# WHAT THE EXERCISE ASKS:
When copying the data, keep every line exactly the same.

[MATERIAL FOR THIS TASK — start]

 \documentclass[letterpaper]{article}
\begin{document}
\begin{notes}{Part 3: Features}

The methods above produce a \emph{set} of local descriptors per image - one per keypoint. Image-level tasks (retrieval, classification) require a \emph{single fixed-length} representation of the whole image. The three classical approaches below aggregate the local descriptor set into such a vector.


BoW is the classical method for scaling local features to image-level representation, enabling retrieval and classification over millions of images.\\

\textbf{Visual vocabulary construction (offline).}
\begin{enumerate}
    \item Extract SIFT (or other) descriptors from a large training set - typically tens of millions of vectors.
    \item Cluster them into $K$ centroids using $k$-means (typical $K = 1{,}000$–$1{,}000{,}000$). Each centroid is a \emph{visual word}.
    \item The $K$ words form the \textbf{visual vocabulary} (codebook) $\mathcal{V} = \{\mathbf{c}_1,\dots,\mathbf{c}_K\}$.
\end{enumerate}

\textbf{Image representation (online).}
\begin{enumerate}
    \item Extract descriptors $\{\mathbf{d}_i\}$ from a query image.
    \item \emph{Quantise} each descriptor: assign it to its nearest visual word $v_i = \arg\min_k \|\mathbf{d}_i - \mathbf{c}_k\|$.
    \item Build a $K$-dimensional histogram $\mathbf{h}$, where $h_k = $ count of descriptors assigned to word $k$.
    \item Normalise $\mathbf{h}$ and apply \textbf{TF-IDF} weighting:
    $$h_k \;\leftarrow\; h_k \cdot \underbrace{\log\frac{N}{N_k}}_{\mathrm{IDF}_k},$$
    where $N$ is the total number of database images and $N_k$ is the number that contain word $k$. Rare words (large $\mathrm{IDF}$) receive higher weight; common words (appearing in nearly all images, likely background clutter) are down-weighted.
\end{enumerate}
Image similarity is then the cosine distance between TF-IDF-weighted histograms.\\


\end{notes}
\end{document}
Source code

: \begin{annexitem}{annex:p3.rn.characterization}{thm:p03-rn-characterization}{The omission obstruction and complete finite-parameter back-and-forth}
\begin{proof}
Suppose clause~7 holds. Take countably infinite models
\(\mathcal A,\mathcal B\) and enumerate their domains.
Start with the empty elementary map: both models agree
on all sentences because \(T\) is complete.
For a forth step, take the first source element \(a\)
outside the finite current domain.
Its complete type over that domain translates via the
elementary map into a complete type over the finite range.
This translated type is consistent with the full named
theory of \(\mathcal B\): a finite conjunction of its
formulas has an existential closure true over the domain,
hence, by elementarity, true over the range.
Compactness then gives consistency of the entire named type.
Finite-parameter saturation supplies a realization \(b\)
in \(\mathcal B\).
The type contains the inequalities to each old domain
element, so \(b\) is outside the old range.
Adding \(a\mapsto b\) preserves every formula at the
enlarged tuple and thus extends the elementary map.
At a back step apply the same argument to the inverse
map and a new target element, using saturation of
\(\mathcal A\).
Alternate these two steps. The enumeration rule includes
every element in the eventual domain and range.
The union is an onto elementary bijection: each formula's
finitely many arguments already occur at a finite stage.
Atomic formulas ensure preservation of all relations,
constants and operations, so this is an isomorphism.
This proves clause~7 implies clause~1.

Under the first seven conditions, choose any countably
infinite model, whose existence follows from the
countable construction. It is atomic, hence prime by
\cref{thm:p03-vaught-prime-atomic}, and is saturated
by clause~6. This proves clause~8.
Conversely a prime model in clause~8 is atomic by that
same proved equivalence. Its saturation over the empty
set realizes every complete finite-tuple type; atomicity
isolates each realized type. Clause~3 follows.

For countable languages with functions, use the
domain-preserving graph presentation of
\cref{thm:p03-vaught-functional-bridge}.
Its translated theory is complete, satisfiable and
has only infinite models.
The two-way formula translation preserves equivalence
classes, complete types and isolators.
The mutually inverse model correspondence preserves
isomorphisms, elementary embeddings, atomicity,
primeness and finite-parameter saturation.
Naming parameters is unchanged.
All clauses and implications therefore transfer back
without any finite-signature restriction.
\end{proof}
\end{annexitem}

[MATERIAL FOR THIS TASK — finish]

# EXPECTED OUTPUT:
 \documentclass[letterpaper]{article}
\begin{document}
\begin{notes}{Part 3: Features}

The methods above produce a \emph{set} of local descriptors per image - one per keypoint. Image-level tasks (retrieval, classification) require a \emph{single fixed-length} representation of the whole image. The three classical approaches below aggregate the local descriptor set into such a vector.


BoW is the classical method for scaling local features to image-level representation, enabling retrieval and classification over millions of images.\\

\textbf{Visual vocabulary construction (offline).}
\begin{enumerate}
    \item Extract SIFT (or other) descriptors from a large training set - typically tens of millions of vectors.
    \item Cluster them into $K$ centroids using $k$-means (typical $K = 1{,}000$–$1{,}000{,}000$). Each centroid is a \emph{visual word}.
    \item The $K$ words form the \textbf{visual vocabulary} (codebook) $\mathcal{V} = \{\mathbf{c}_1,\dots,\mathbf{c}_K\}$.
\end{enumerate}

\textbf{Image representation (online).}
\begin{enumerate}
    \item Extract descriptors $\{\mathbf{d}_i\}$ from a query image.
    \item \emph{Quantise} each descriptor: assign it to its nearest visual word $v_i = \arg\min_k \|\mathbf{d}_i - \mathbf{c}_k\|$.
    \item Build a $K$-dimensional histogram $\mathbf{h}$, where $h_k = $ count of descriptors assigned to word $k$.
    \item Normalise $\mathbf{h}$ and apply \textbf{TF-IDF} weighting:
    $$h_k \;\leftarrow\; h_k \cdot \underbrace{\log\frac{N}{N_k}}_{\mathrm{IDF}_k},$$
    where $N$ is the total number of database images and $N_k$ is the number that contain word $k$. Rare words (large $\mathrm{IDF}$) receive higher weight; common words (appearing in nearly all images, likely background clutter) are down-weighted.
\end{enumerate}
Image similarity is then the cosine distance between TF-IDF-weighted histograms.\\


\end{notes}
\end{document}
Source code

: \begin{annexitem}{annex:p3.rn.characterization}{thm:p03-rn-characterization}{The omission obstruction and complete finite-parameter back-and-forth}
\begin{proof}
Suppose clause~7 holds. Take countably infinite models
\(\mathcal A,\mathcal B\) and enumerate their domains.
Start with the empty elementary map: both models agree
on all sentences because \(T\) is complete.
For a forth step, take the first source element \(a\)
outside the finite current domain.
Its complete type over that domain translates via the
elementary map into a complete type over the finite range.
This translated type is consistent with the full named
theory of \(\mathcal B\): a finite conjunction of its
formulas has an existential closure true over the domain,
hence, by elementarity, true over the range.
Compactness then gives consistency of the entire named type.
Finite-parameter saturation supplies a realization \(b\)
in \(\mathcal B\).
The type contains the inequalities to each old domain
element, so \(b\) is outside the old range.
Adding \(a\mapsto b\) preserves every formula at the
enlarged tuple and thus extends the elementary map.
At a back step apply the same argument to the inverse
map and a new target element, using saturation of
\(\mathcal A\).
Alternate these two steps. The enumeration rule includes
every element in the eventual domain and range.
The union is an onto elementary bijection: each formula's
finitely many arguments already occur at a finite stage.
Atomic formulas ensure preservation of all relations,
constants and operations, so this is an isomorphism.
This proves clause~7 implies clause~1.

Under the first seven conditions, choose any countably
infinite model, whose existence follows from the
countable construction. It is atomic, hence prime by
\cref{thm:p03-vaught-prime-atomic}, and is saturated
by clause~6. This proves clause~8.
Conversely a prime model in clause~8 is atomic by that
same proved equivalence. Its saturation over the empty
set realizes every complete finite-tuple type; atomicity
isolates each realized type. Clause~3 follows.

For countable languages with functions, use the
domain-preserving graph presentation of
\cref{thm:p03-vaught-functional-bridge}.
Its translated theory is complete, satisfiable and
has only infinite models.
The two-way formula translation preserves equivalence
classes, complete types and isolators.
The mutually inverse model correspondence preserves
isomorphisms, elementary embeddings, atomicity,
primeness and finite-parameter saturation.
Naming parameters is unchanged.
All clauses and implications therefore transfer back
without any finite-signature restriction.
\end{proof}
\end{annexitem}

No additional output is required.